No. You can, for example, populate a collection that has more physical memory without even using the $match operator. It may be slow, but it should work. No problem if $match returns what is greater than RAM.
Here are the actual pipeline limits.
http://docs.mongodb.org/manual/core/aggregation-pipeline-limits/
The $match statement does not cause memory problems. As stated in the documentation, $group and $sort are common villains. They are cumulative and may require access to the entire set of input data before they can produce any output. If they load too much data into physical memory, they will fail.
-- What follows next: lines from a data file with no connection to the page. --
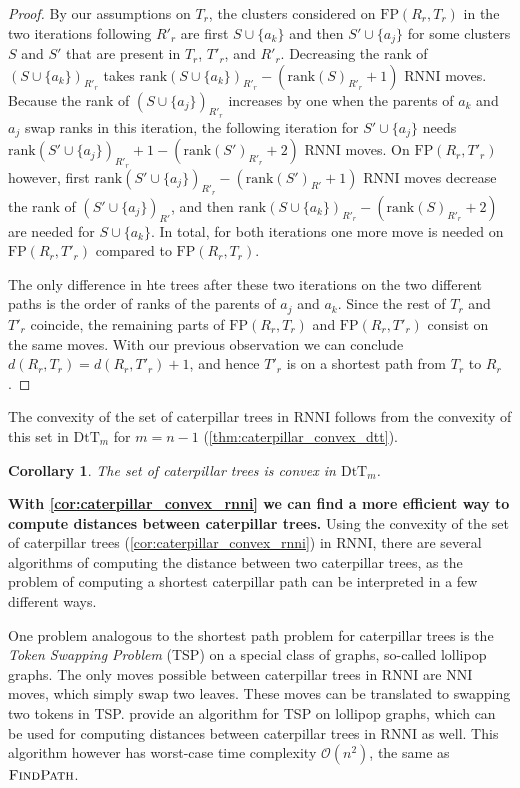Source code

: \documentclass[11pt]{amsart}
\newtheorem{corollary}{Corollary}
\newcommand{\rnni}{\mathrm{RNNI}}
\newcommand{\findpath}{\textsc{FindPath}}
\newcommand{\rank}{\mathrm{rank}}
\newcommand{\nni}{\mathrm{NNI}}
\newcommand{\fp}{\mathrm{FP}}
\newcommand{\dtt}{\mathrm{DtT}}
\renewcommand{\O}{\mathcal O}
\newcommand{\summary}[1]{\textbf{#1}} %
\begin{document}
\begin{proof}
	By our assumptions on $T_r$, the clusters considered on $\fp(R_r,T_r)$ in the two iterations following $R'_r$ are first $S \cup \{a_k\}$ and then $S' \cup \{a_j\}$ for some clusters $S$ and $S'$ that are present in $T_r$, $T'_r$, and $R'_r$.
	Decreasing the rank of $(S \cup \{a_k\})_{R'_r}$ takes $\rank(S \cup \{a_k\})_{R'_r} - (\rank(S)_{R'_r} + 1)$ $\rnni$ moves.
	Because the rank of $(S \cup \{a_j\})_{R'_r}$ increases by one when the parents of $a_k$ and $a_j$ swap ranks in this iteration, the following iteration for $S' \cup \{a_j\}$ needs $\rank(S' \cup \{a_j\})_{R'_r} + 1 - (\rank(S')_{R'_r} + 2)$ $\rnni$ moves.
	On $\fp(R_r,T'_r)$ however, first $\rank(S' \cup \{a_j\})_{R'_r} - (\rank(S')_{R'} + 1)$ $\rnni$ moves decrease the rank of $(S' \cup \{a_j\})_{R'}$, and then $\rank(S \cup \{a_k\})_{R'_r} - (\rank(S)_{R'_r} + 2)$ are needed for $S \cup \{a_k\}$.
	In total, for both iterations one more move is needed on $\fp(R_r, T'_r)$ compared to $\fp(R_r, T_r)$. 

	The only difference in hte trees after these two iterations on the two different paths is the order of ranks of the parents of $a_j$ and $a_k$.
	Since the rest of $T_r$ and $T'_r$ coincide, the remaining parts of $\fp(R_r, T_r)$ and $\fp(R_r, T'_r)$ consist on the same moves.
	With our previous observation we can conclude $d(R_r,T_r) = d(R_r,T'_r) + 1$, and hence $T'_r$ is on a shortest path from $T_r$ to $R_r$.
\end{proof}

The convexity of the set of caterpillar trees in $\rnni$ follows from the convexity of this set in $\dtt_m$ for $m = n-1$ (\autoref{thm:caterpillar_convex_dtt}).

\begin{corollary}
	The set of caterpillar trees is convex in $\dtt_m$.
	\label{cor:caterpillar_convex_rnni}
\end{corollary}

\summary{With \autoref{cor:caterpillar_convex_rnni} we can find a more efficient way to compute distances between caterpillar trees.}
Using the convexity of the set of caterpillar trees (\autoref{cor:caterpillar_convex_rnni}) in $\rnni$, there are several algorithms of computing the distance between two caterpillar trees, as the problem of computing a shortest caterpillar path can be interpreted in a few different ways.

One problem analogous to the shortest path problem for caterpillar trees is the \emph{Token Swapping Problem} (TSP) \autocite{Kawahara2017-ey} on a special class of graphs, so-called lollipop graphs.
The only moves possible between caterpillar trees in $\rnni$ are $\nni$ moves, which simply swap two leaves.
These moves can be translated to swapping two tokens in TSP.
\textcite{Kawahara2017-ey} provide an algorithm for TSP on lollipop graphs, which can be used for computing distances between caterpillar trees in $\rnni$ as well.
This algorithm however has worst-case time complexity $\O(n^2)$, the same as $\findpath$.
\end{document}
If so, is there a better way to perform pagination in the result set returned by aggregation?
I correctly said that you cannot "paginate" (apply $skip and $limit ) to the aggregation result, because it is just a MongoDB document. But you can “paginate” into intermediate results of the aggregation pipeline.
Using $limit in the pipeline will help to keep the result set within 16 MB, the maximum size of a BSON document. Even if the collection grows, you should be safe.
Problems can arise with the help of $group and, especially, $sort . You can create sort indexes to handle them if they really happen. See the documentation on indexing strategies.
http://docs.mongodb.org/manual/tutorial/sort-results-with-indexes/
Finally, keep in mind that $skip does not help in performance. On the contrary, they tend to slow down the application, since it forces MongoDB to scan every skipped document to reach the desired point in the collection.